Pay has never been more contentious. Last week the banks paid out billions in bonuses, oblivious that the global economy is still reeling from their folly. As thousands of public servants seem on the verge of losing their jobs, details of public-sector “fat cats” paid hundreds of thousands of pounds are deeply unsettling. Have rapid increases in top private-sector salaries corroded public-sector values, too? Will Hutton’s wide-ranging Review of Fair Pay in the Public Sector, published today, grapples with the issue of who deserves what and why.

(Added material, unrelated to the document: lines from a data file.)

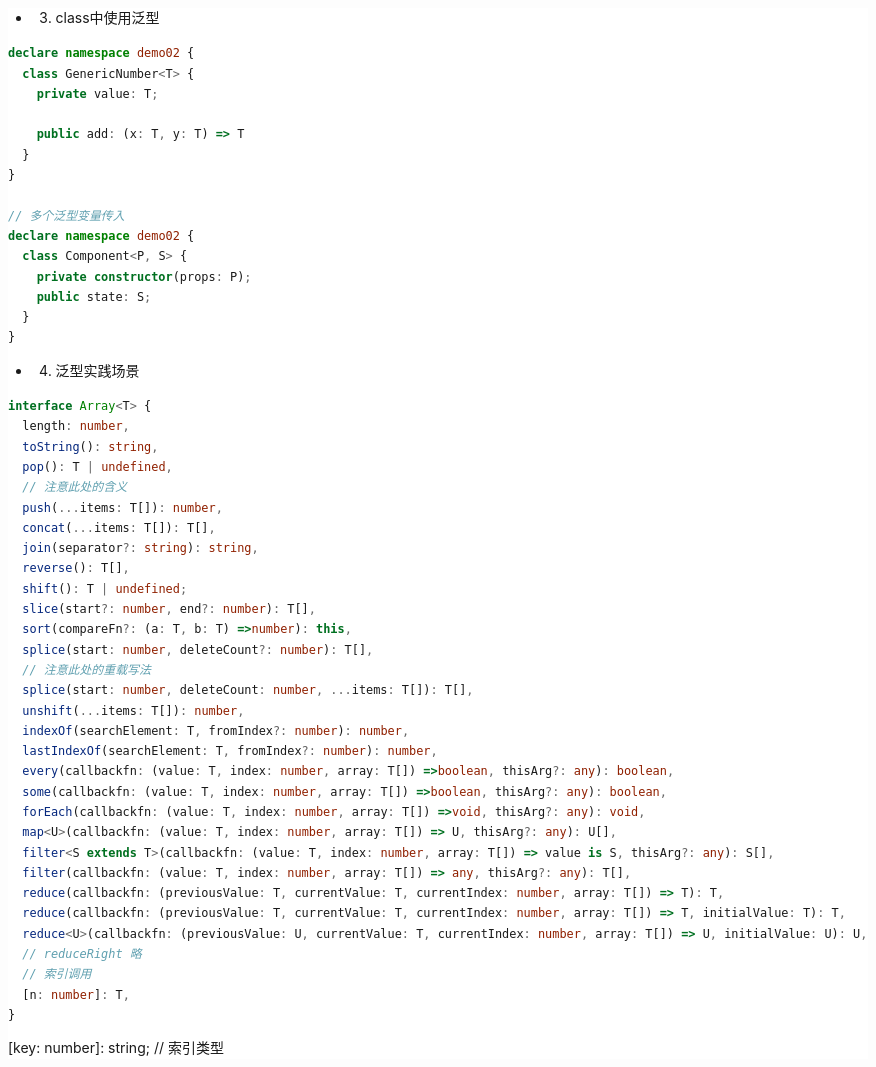 - 3. class中使用泛型
```typescript
declare namespace demo02 {
  class GenericNumber<T> {
    private value: T;

    public add: (x: T, y: T) => T
  }
}

// 多个泛型变量传入
declare namespace demo02 {
  class Component<P, S> {
    private constructor(props: P);
    public state: S;
  }
}
```

- 4. 泛型实践场景

```typescript
interface Array<T> {
  length: number,
  toString(): string,
  pop(): T | undefined,
  // 注意此处的含义
  push(...items: T[]): number,
  concat(...items: T[]): T[],
  join(separator?: string): string,
  reverse(): T[],
  shift(): T | undefined;
  slice(start?: number, end?: number): T[],
  sort(compareFn?: (a: T, b: T) =>number): this,
  splice(start: number, deleteCount?: number): T[],
  // 注意此处的重载写法
  splice(start: number, deleteCount: number, ...items: T[]): T[],
  unshift(...items: T[]): number,
  indexOf(searchElement: T, fromIndex?: number): number,
  lastIndexOf(searchElement: T, fromIndex?: number): number,
  every(callbackfn: (value: T, index: number, array: T[]) =>boolean, thisArg?: any): boolean,
  some(callbackfn: (value: T, index: number, array: T[]) =>boolean, thisArg?: any): boolean,
  forEach(callbackfn: (value: T, index: number, array: T[]) =>void, thisArg?: any): void,
  map<U>(callbackfn: (value: T, index: number, array: T[]) => U, thisArg?: any): U[],
  filter<S extends T>(callbackfn: (value: T, index: number, array: T[]) => value is S, thisArg?: any): S[],
  filter(callbackfn: (value: T, index: number, array: T[]) => any, thisArg?: any): T[],
  reduce(callbackfn: (previousValue: T, currentValue: T, currentIndex: number, array: T[]) => T): T,
  reduce(callbackfn: (previousValue: T, currentValue: T, currentIndex: number, array: T[]) => T, initialValue: T): T,
  reduce<U>(callbackfn: (previousValue: U, currentValue: T, currentIndex: number, array: T[]) => U, initialValue: U): U,
  // reduceRight 略
  // 索引调用
  [n: number]: T,
}
```


  [key: number]: string; // 索引类型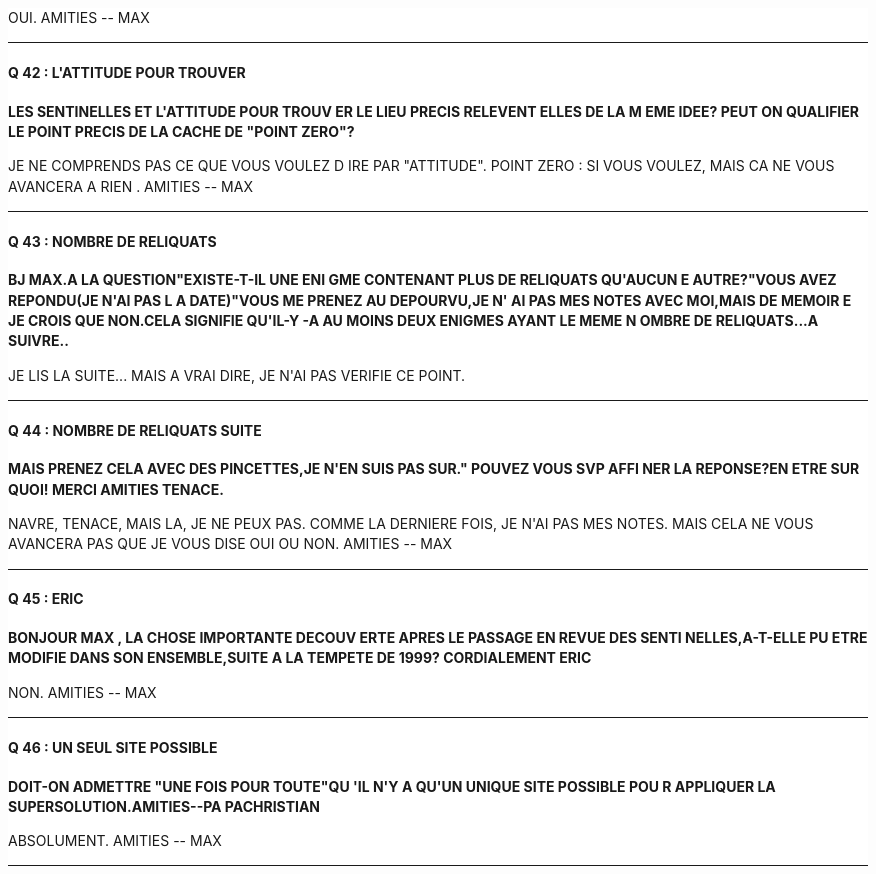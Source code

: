 OUI. AMITIES -- MAX

---

#### Q 42 : L'ATTITUDE POUR TROUVER

**LES SENTINELLES ET L'ATTITUDE POUR TROUV ER LE LIEU
PRECIS RELEVENT ELLES DE LA M EME IDEE? PEUT ON QUALIFIER LE POINT
PRECIS DE LA  CACHE DE "POINT ZERO"?**

JE NE COMPRENDS PAS CE QUE VOUS VOULEZ D IRE PAR
"ATTITUDE". POINT ZERO : SI VOUS  VOULEZ, MAIS CA NE VOUS AVANCERA A
RIEN . AMITIES -- MAX

---

#### Q 43 : NOMBRE DE RELIQUATS

**BJ MAX.A LA QUESTION"EXISTE-T-IL UNE ENI GME CONTENANT
 PLUS DE RELIQUATS QU'AUCUN E AUTRE?"VOUS AVEZ REPONDU(JE N'AI PAS L A
DATE)"VOUS ME PRENEZ AU DEPOURVU,JE N' AI PAS MES NOTES AVEC MOI,MAIS DE
 MEMOIR E JE CROIS QUE NON.CELA SIGNIFIE QU'IL-Y -A AU MOINS DEUX
ENIGMES AYANT LE MEME N OMBRE DE RELIQUATS...A SUIVRE..**

JE LIS LA SUITE... MAIS A VRAI DIRE, JE N'AI PAS VERIFIE CE POINT.

---

#### Q 44 : NOMBRE DE RELIQUATS SUITE

**MAIS PRENEZ CELA AVEC DES PINCETTES,JE   N'EN SUIS PAS
 SUR." POUVEZ VOUS SVP AFFI NER LA REPONSE?EN ETRE SUR QUOI! MERCI
AMITIES TENACE.**

NAVRE, TENACE, MAIS LA, JE NE PEUX PAS. COMME LA
DERNIERE FOIS, JE N'AI PAS MES  NOTES. MAIS CELA NE VOUS AVANCERA PAS
QUE JE VOUS DISE OUI OU NON.  AMITIES -- MAX

---

#### Q 45 : ERIC

**BONJOUR MAX , LA CHOSE IMPORTANTE DECOUV ERTE APRES LE
 PASSAGE EN REVUE DES SENTI NELLES,A-T-ELLE PU ETRE MODIFIE DANS SON
ENSEMBLE,SUITE A LA TEMPETE DE 1999?      CORDIALEMENT ERIC**

NON. AMITIES -- MAX

---

#### Q 46 : UN SEUL SITE POSSIBLE

**DOIT-ON ADMETTRE "UNE FOIS POUR TOUTE"QU 'IL N'Y A
QU'UN UNIQUE SITE POSSIBLE POU R APPLIQUER LA SUPERSOLUTION.AMITIES--PA
PACHRISTIAN**

ABSOLUMENT. AMITIES -- MAX

---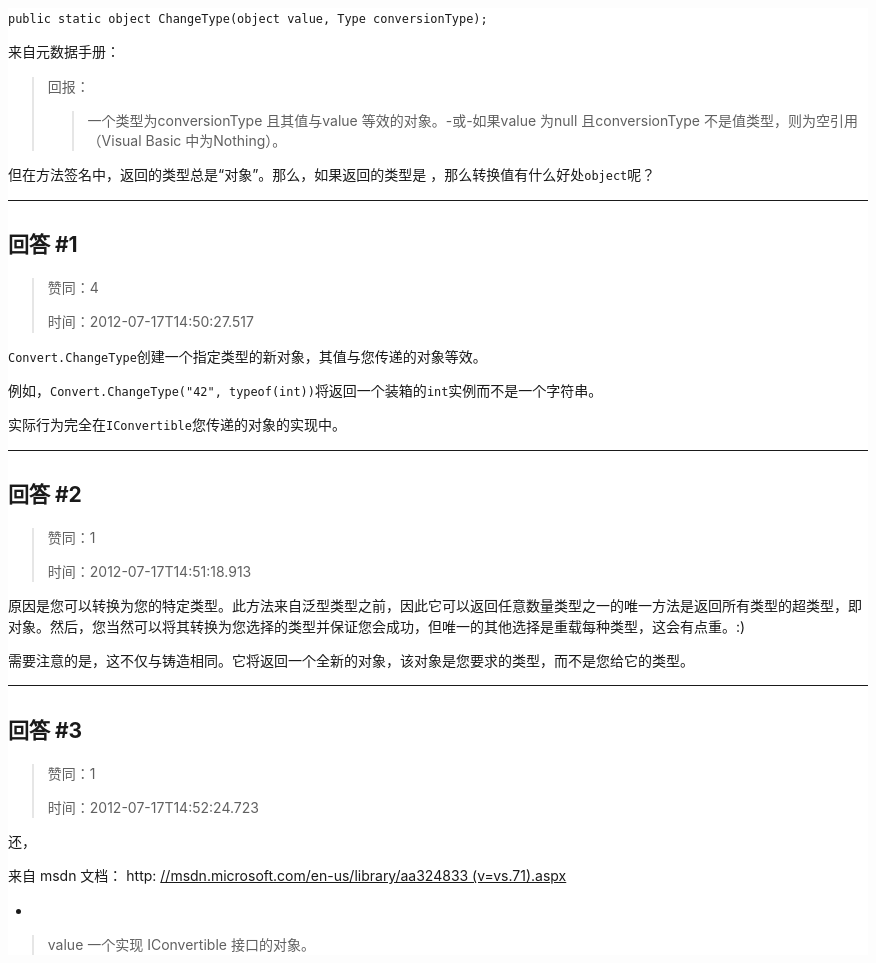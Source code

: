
 ```
public static object ChangeType(object value, Type conversionType); 
```

来自元数据手册：

> 回报：
> 
> > 一个类型为conversionType 且其值与value 等效的对象。-或-如果value 为null 且conversionType 不是值类型，则为空引用（Visual Basic 中为Nothing）。

但在方法签名中，返回的类型总是“对象”。那么，如果返回的类型是 ，那么转换值有什么好处`object`呢？

* * *

## 回答 #1

> 赞同：4
> 
> 时间：2012-07-17T14:50:27.517

`Convert.ChangeType`创建一个指定类型的新对象，其值与您传递的对象等效。

例如，`Convert.ChangeType("42", typeof(int))`将返回一个装箱的`int`实例而不是一个字符串。

实际行为完全在`IConvertible`您传递的对象的实现中。

* * *

## 回答 #2

> 赞同：1
> 
> 时间：2012-07-17T14:51:18.913

原因是您可以转换为您的特定类型。此方法来自泛型类型之前，因此它可以返回任意数量类型之一的唯一方法是返回所有类型的超类型，即对象。然后，您当然可以将其转换为您选择的类型并保证您会成功，但唯一的其他选择是重载每种类型，这会有点重。:)

需要注意的是，这不仅与铸造相同。它将返回一个全新的对象，该对象是您要求的类型，而不是您给它的类型。

* * *

## 回答 #3

> 赞同：1
> 
> 时间：2012-07-17T14:52:24.723

还，

来自 msdn 文档： http: [//msdn.microsoft.com/en-us/library/aa324833 (v=vs.71).aspx](http://msdn.microsoft.com/en-us/library/aa324833(v=vs.71).aspx)

*

> value
> 一个实现 IConvertible 接口的对象。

But Hutton has dropped his key recommendation from his interim report in December, which suggested that there could be significant benefits to introducing maximum pay multiples – where the highest-paid employee earns no more than, for example, 20 times the pay package of the lowest-paid employee – into the public sector.
Instead, he argues for strengthening performance-related pay mechanisms for public-service executives and sharing efficiency savings more fairly across the organisation. Hutton deserves credit for his recommendations that impose private-sector “incentives” on the public sector, such as penalties for failure and team bonus rewards.
Senior pay has increased much faster than average pay over the past few decades across the whole economy, with no discernible increase in productivity or organisational performance. In effect, CEOs and senior managers are simply receiving a greater proportion of the wage bill for no extra effort. The growth of high pay is far more pronounced in the private sector, but the public sector has tried to keep up with “market” rates, as Hutton points out.
Yet Hutton fails to answer the burning question: how to ensure fair and proportionate pay within an organisation, whether public or private, which recognises that success (or failure) hinges on all employees, not one CEO or a small cadre of senior managers. Elemental to a principle of fair reward is to ensure that the public sector pays a decent wage to those at the bottom.
Hutton’s original recommendation of a pay ratio goes to the heart of this issue. The contribution of the person at the top depends on the other workers within an organisation. The wage distribution should reflect that contribution is relative.
According to a new poll by the Institute for Public Policy Research (IPPR), there is overwhelming public support for reform to ensure that pay is more fairly distributed. The results of the poll show that fewer than one person in ten (9 per cent) thinks there should be no limit on the amount paid to top staff. Seventy-five per cent of the public supported Hutton’s original idea of a pay ratio, with almost two-thirds (61 per cent) saying the limit should be 10:1 or lower. A ratio of 10:1 would mean a maximum salary of £123,000 for organisations that have staff on the minimum wage.
Many of the criticisms levelled against pay ratios – and presumably the reason Hutton has dropped them – are practical. The main risk is that organisations could simply contract out lower-paid staff. Would it apply to the private-sector organisations contracted to clean or audit government offices, or the corporate giants that now run many of Britain’s services, from prisons to back-to-work support? And would it be enough to ensure that low-wage public-sector workers receive a bigger slice of the public-sector wage bill?
Despite these concerns, the principle of ensuring that pay is distributed more fairly remains a powerful one. There could be other ways to achieve the same goal, such as ensuring that lower-paid public-sector workers make up a given proportion of the wage bill, or are guaranteed a certain proportion of future pay increases. What is clear is that the public wants politicians to put their weight behind reforms to make pay fair.
Tess Lanning is a researcher at IPPR.